Aku sering kali bercermin. Ah, wajahku belum seperti bapak-bapak. Kumisku tidak terlalu tebal dan janggutku tidak terlalu lebat. usiaku baru 23. Aku pun belum menikah, apalagi punya anak. Tubuhku masih bugar dan gaya bicaraku tidak kolot. gaya rambutku pun tidak menunjukkan gaya jadul. lalu mengapa beberapa orang memanggilku "bapak". Lantas apakah demikian juga mereka memanggil orang yang bermutu (baca: bermuka tua) padahal usianya lebih muda dariku?
Ah... tampaknya aku berlebihan. Dipikir-pikir, lebih baik aku memandangnya dari sudut yang berbeda. setelah kuperhatikan, ternyata penampilanku saat ini memang tidak menunjukkan gaya "anak muda" lagi, terutama ketika berada di lingkungan kerja. Setelan kemeja, celana pantolan, dan sepatu pantopel, setidaknya membuat orang sepintas menilaiku seorang "bapak-bapak". Mungkin juga orang-orang di lingkungan kerja ingin menunjukkan rasa hormat mereka dengan menyebutku demikian. Meskipun demikian, aku memandang ini sebagai suatu perubahan. Aku pun harus siap dengan segala konsekuensinya.
Ya, perubahan dan konsekuensi. Banyak di antara kita yang tidak mau menerima atau melakukan perubahan karena tidak siap dengan konsekuensi yang akan kita tanggung kelak. Kita sudah cenderung nyaman dengan kondisi saat ini. Santai, tidak banyak tuntutan, tidak banyak bermimpi, dan menjalani hidup apa adanya. Toh kalau sudah nasib, rejeki dan jodoh tidak kemana. tidak perlu pusing-pusing, tidak perlu resah dan gelisah. Bisa-bisa ujung-ujungnya stres, frustrasi, lalu bunuh diri dengan memanjat tower (biar sempet masuk TV dan koran dulu). Naudzubillah.

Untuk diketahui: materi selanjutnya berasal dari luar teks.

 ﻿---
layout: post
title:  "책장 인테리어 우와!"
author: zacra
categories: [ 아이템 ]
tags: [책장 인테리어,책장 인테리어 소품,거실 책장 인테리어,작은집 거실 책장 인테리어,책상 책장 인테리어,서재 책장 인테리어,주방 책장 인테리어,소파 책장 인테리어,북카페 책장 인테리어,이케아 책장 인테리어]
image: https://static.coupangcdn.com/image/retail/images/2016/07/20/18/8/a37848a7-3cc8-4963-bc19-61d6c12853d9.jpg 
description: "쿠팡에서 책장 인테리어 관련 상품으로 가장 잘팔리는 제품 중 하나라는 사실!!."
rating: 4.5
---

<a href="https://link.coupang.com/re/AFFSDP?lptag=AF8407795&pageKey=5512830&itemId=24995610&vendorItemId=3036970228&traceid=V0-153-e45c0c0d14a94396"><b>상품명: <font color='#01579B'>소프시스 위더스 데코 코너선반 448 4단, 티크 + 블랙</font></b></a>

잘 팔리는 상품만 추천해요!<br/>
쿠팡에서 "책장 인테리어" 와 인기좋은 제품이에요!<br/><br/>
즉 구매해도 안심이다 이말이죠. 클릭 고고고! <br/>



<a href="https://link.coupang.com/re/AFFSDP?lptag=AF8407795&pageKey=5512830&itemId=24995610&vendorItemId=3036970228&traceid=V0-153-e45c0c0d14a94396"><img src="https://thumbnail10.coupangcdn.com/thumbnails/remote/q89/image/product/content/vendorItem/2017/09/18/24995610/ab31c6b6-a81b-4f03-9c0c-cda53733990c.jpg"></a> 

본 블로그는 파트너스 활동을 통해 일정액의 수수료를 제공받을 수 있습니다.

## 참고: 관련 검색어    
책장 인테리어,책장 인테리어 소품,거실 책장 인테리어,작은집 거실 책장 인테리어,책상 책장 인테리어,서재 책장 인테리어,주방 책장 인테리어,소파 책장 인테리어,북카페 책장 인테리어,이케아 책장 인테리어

Perubahan menuju sesuatu yang lebih baik. inilah yang diharapkan bangsa ini dan seluruh bangsa di dunia sekalipun. inilah yang diharapkan akan terjadi setelah 8 Juli mendatang. inilah yang diharapkan setelah bangsa ini carut marut termakan janji-janji calon pemimpin yang tak kunjung terlaksana. Akankah mimpi ini terwujud? Akankah para calon pemimpin itu mendedikasikan diri mereka untuk "melayani" rakyat, bukan "memanfaatkan" rakyat? Akankah mereka melakukan perubahan terhadap sistem pemerintahan yang ada saat ini?

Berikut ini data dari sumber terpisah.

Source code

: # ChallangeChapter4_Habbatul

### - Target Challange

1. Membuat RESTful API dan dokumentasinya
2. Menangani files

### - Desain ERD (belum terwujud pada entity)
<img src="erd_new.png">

Aku ingin mengilustrasikannya sebagai berikut. Apabila cita-cita rakyat itu diibaratkan sebagai sebuah pulau impian, sistem pemerintahan saat ini adalah bis, para kandidat sebagai supirnya, rakyat bertindak sebagai penumpangnya, dan samudera menuju pulau tersebut merupakan tantangan global saat ini, akankah rakyat sampai ke pulau tersebut? Aku pastikan jawabannya TIDAK. Mengapa? Sebab siapa pun supirnya, apabila kendaraan yang digunakan adalah bis, tentu tidak akan bisa mengarungi luasnya samudera, apalagi mengantarkan penumpangnya dengan selamat.
Begitulah kira-kira yang terjadi dalam pemerintahan negeri ini. setiap lima tahun sekali, "pesta rakyat" diselenggarakan namun hasilnya "rakyat menangis". Hal ini terjadi karena kendaraan yang selama ini kita tumpangi bukanlah kendaraan yang selayaknya kita tumpangi. Sistem pemerintahan saat ini adalah sistem buatan manusia yang notabene tempat salah dan lupa. Oleh karena itu, tidak heran jika terjadi kerusakan di sana-sini. apabila kita ingin selamat menuju pulau impian itu, kita harus menggunakan kendaraan yang khusus dirancang bagi manusia. Kendaraan yang diciptakan oleh Pencipta manusia yang tidak pernah tidur, salah, dan lupa. Itulah sistem pemerintahan Islam, ciptaan Allah SWT.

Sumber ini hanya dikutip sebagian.